If you watch YouTube videos, you will see that the protesters are quite diverse, including people of all ages, genders, skin colors, and incomes. How did the movement attract such a variety of people? Liberals care about a huge array of issues: global warming, income inequality, corruption, education, health care. And the list goes on and on.
Thus there are two major problems in mobilizing these people. The first is that each person has one or two pet issues they think are most important. If you make global warming the target issue of the movement, the people who care a little about global warming, but really care about education probably won’t show up. The second problem is that these issues are not isolated problems. Solving global warming might require economic changes that can’t be achieved without fighting corruption and inequality. This makes it easy for an opponent to effectively attack the movement by dismissing it as a lightning-rod issue.
Since lightning-rod issues are ineffective at attracting a massive amount of diverse people, the protesters use symbols to shape the identity of their movement. Building on the theme of Wall Street versus Main Street, the aggressive act of Occupying Wall Street proclaims that Main Street is fighting back.

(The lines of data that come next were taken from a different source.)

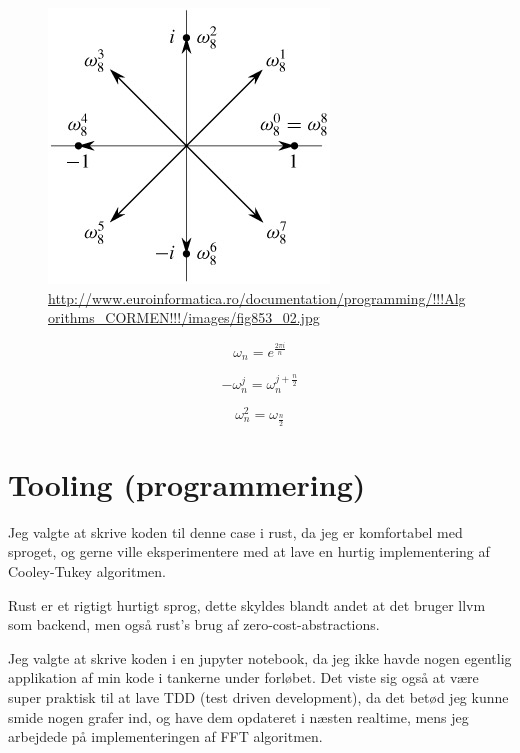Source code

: \documentclass[11pt,a4paper]{article}
\begin{document}
\begin{figure}[htbp]
\centering
\includegraphics[width=.9\linewidth]{./nth_root_of_unity.jpg}
\caption{\url{http://www.euroinformatica.ro/documentation/programming/!!!Algorithms\_CORMEN!!!/images/fig853\_02.jpg}}
\end{figure}

$$
\omega_n = e^{\frac{2\pi i}{n}}
$$

$$
-\omega_n^j = \omega_n^{j+\frac{n}{2}}
$$

$$
\omega_n^2 = \omega_{\frac{n}{2}}
$$


\section{Tooling (programmering)}
\label{sec:org4020591}
Jeg valgte at skrive koden til denne case i rust, da jeg er komfortabel med sproget,
og gerne ville eksperimentere med at lave en hurtig implementering af Cooley-Tukey algoritmen.

Rust er et rigtigt hurtigt sprog, dette skyldes blandt andet at det bruger llvm som backend,
men også rust's brug af zero-cost-abstractions.

Jeg valgte at skrive koden i en jupyter notebook, da jeg ikke havde nogen egentlig
applikation af min kode i tankerne under forløbet.
Det viste sig også at være super praktisk til at lave TDD (test driven development),
da det betød jeg kunne smide nogen grafer ind, og have dem opdateret i næsten realtime,
mens jeg arbejdede på implementeringen af FFT algoritmen.
\end{document}
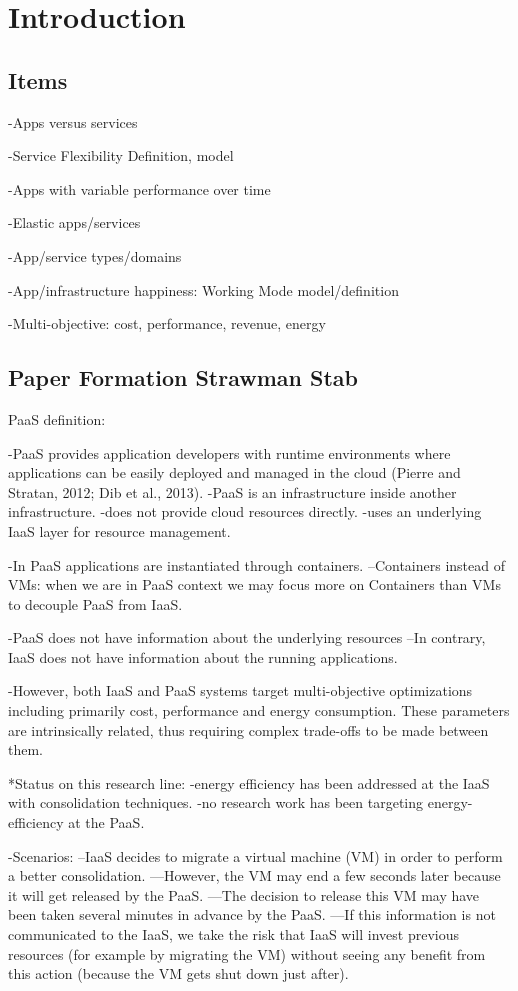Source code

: \section{Introduction}
\label{sec: intro}

\subsection{Items}
-Apps versus services

-Service Flexibility Definition, model

-Apps with variable performance over time

-Elastic apps/services

-App/service types/domains

-App/infrastructure happiness: Working Mode model/definition

-Multi-objective: cost, performance, revenue, energy

\subsection{Paper Formation Strawman Stab}
PaaS definition:

-PaaS provides application developers with runtime environments where applications can be easily deployed and managed in the cloud (Pierre and Stratan, 2012; Dib et al., 2013).
-PaaS is an infrastructure inside another infrastructure.
-does not provide cloud resources directly.
-uses an underlying IaaS layer for resource management.

-In PaaS applications are instantiated through containers.
--Containers instead of VMs: when we are in PaaS context we may focus more on Containers than VMs to decouple PaaS from IaaS.

-PaaS does not have information about the underlying resources
--In contrary, IaaS does not have information about the running applications.

-However, both IaaS and PaaS systems target multi-objective optimizations including primarily cost, performance and energy consumption. These parameters are intrinsically related, thus requiring complex trade-offs to be made between them.

*Status on this research line:
-energy efficiency has been addressed at the IaaS with consolidation techniques.
-no research work has been targeting energy-efficiency at the PaaS.

-Scenarios: 
--IaaS decides to migrate a virtual machine (VM) in order to perform a better consolidation.
---However, the VM may end a few seconds later because it will get released by the PaaS.
---The decision to release this VM may have been taken several minutes in advance by the PaaS.
---If this information is not communicated to the IaaS, we take the risk that IaaS will invest previous resources (for example by migrating the VM) without seeing any benefit from this action (because the VM gets shut down just after).

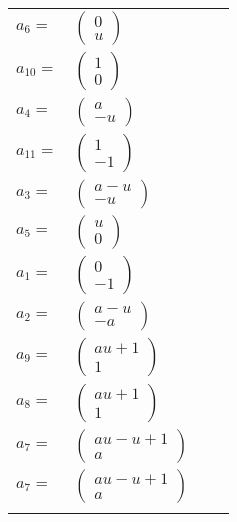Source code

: \documentclass[1p]{elsarticle_modified}
\theoremstyle{definition}
\begin{document}
\begin{tabular}{m{7pt} m{180pt} m{7pt} m{180pt} }
\flushright $a_{6}=$&$\begin{pmatrix}0\\u\end{pmatrix}$ \\
\flushright $a_{10}=$&$\begin{pmatrix}1\\0\end{pmatrix}$ \\
\flushright $a_{4}=$&$\begin{pmatrix}a\\- u\end{pmatrix}$ \\
\flushright $a_{11}=$&$\begin{pmatrix}1\\-1\end{pmatrix}$ \\
\flushright $a_{3}=$&$\begin{pmatrix}a- u\\- u\end{pmatrix}$ \\
\flushright $a_{5}=$&$\begin{pmatrix}u\\0\end{pmatrix}$ \\
\flushright $a_{1}=$&$\begin{pmatrix}0\\-1\end{pmatrix}$ \\
\flushright $a_{2}=$&$\begin{pmatrix}a- u\\- a\end{pmatrix}$ \\
\flushright $a_{9}=$&$\begin{pmatrix}a u+1\\1\end{pmatrix}$ \\
\flushright $a_{8}=$&$\begin{pmatrix}a u+1\\1\end{pmatrix}$ \\
\flushright $a_{7}=$&$\begin{pmatrix}a u- u+1\\a\end{pmatrix}$\\ \flushright $a_{7}=$&$\begin{pmatrix}a u- u+1\\a\end{pmatrix}$\\&\end{tabular}
\end{document}
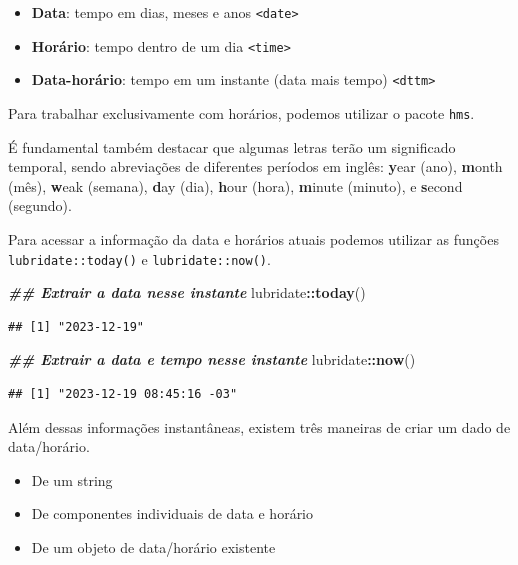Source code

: \documentclass[
]{article}
\newenvironment{Shaded}{\begin{snugshade}}{\end{snugshade}}
\newcommand{\DocumentationTok}[1]{\textcolor[rgb]{0.56,0.35,0.01}{\textbf{\textit{#1}}}}
\newcommand{\FunctionTok}[1]{\textcolor[rgb]{0.13,0.29,0.53}{\textbf{#1}}}
\newcommand{\NormalTok}[1]{#1}
\newcommand{\SpecialCharTok}[1]{\textcolor[rgb]{0.81,0.36,0.00}{\textbf{#1}}}
\providecommand{\tightlist}{%
  \setlength{\itemsep}{0pt}\setlength{\parskip}{0pt}}
\begin{document}
\begin{itemize}
\tightlist
\item
  \textbf{Data}: tempo em dias, meses e anos \texttt{\textless{}date\textgreater{}}
\item
  \textbf{Horário}: tempo dentro de um dia \texttt{\textless{}time\textgreater{}}
\item
  \textbf{Data-horário}: tempo em um instante (data mais tempo) \texttt{\textless{}dttm\textgreater{}}
\end{itemize}

Para trabalhar exclusivamente com horários, podemos utilizar o pacote \texttt{hms}.

É fundamental também destacar que algumas letras terão um significado temporal, sendo abreviações de diferentes períodos em inglês: \textbf{y}ear (ano), \textbf{m}onth (mês), \textbf{w}eak (semana), \textbf{d}ay (dia), \textbf{h}our (hora), \textbf{m}inute (minuto), e \textbf{s}econd (segundo).

Para acessar a informação da data e horários atuais podemos utilizar as funções \texttt{lubridate::today()} e \texttt{lubridate::now()}.

\begin{Shaded}
\begin{Highlighting}[]
\DocumentationTok{\#\# Extrair a data nesse instante}
\NormalTok{lubridate}\SpecialCharTok{::}\FunctionTok{today}\NormalTok{()}
\end{Highlighting}
\end{Shaded}

\begin{verbatim}
## [1] "2023-12-19"
\end{verbatim}

\begin{Shaded}
\begin{Highlighting}[]
\DocumentationTok{\#\# Extrair a data e tempo nesse instante}
\NormalTok{lubridate}\SpecialCharTok{::}\FunctionTok{now}\NormalTok{()}
\end{Highlighting}
\end{Shaded}

\begin{verbatim}
## [1] "2023-12-19 08:45:16 -03"
\end{verbatim}

Além dessas informações instantâneas, existem três maneiras de criar um dado de data/horário.

\begin{itemize}
\tightlist
\item
  De um string
\item
  De componentes individuais de data e horário
\item
  De um objeto de data/horário existente
\end{itemize}
\end{document}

“We are the 99%” is the only established slogan of Occupy Wall Street. It is more than an incitement of the richest 1 percent. It is a call for solidarity. It includes issues of income inequality, corruption, the 2008 bailouts, business ethics, greed, environmentalism and whatever else you want. It is a fully inclusive slogan for a fully inclusive organization. It does this at the risk of being ethereal, but it is not meaningless because the symbolism is clear.
The “human mic” takes inclusiveness to a higher level. Not only do the protesters welcome anyone to the occupation, they give everyone the chance to speak. Instead of leaders, Occupy Wall Street has a process. Anybody who has an idea, concern, or wants to give a speech can follow the process to get a chance to speak. Without a PA system, they use the human mic to amplify the speaker’s voice so everyone can hear. People who may not agree with what is being said will still participate in the human mic to allow everyone to have a voice.
The General Assembly is a hyper-democratic method of organization. This is not the so called “direct democracy” you hear about in school. Requiring consensus for a decision, there is no tyranny of the majority. Regardless of whether you think it is a good model for larger society, you should see that in comparison, the American system is hardly democratic. The parties pick two people to run in the general election and the electorate gets to pick the lesser evil.
If all of the General Assemblies around the country can achieve consensus, the lasting accomplishment of Occupy Wall Street may be a policy agenda. Even if this does happen, the most important contribution of the movement will be as a testbed for means of social organization. The protesters living at the occupations are learning to live in their own micro-society without formal hierarchy.
When New York City and Brookfield Properties, the owner of Zuccoti park, threatened to forcibly close the park to clean it, the protesters organized cleaning and sanitation working groups to eliminate the facade of health concerns as a reason to close the park. These efforts triumphed, and Brookfield canceled their plans. This event demonstrates that the hyper-democratic process can effectively deal with times of crisis and effectively solve problems.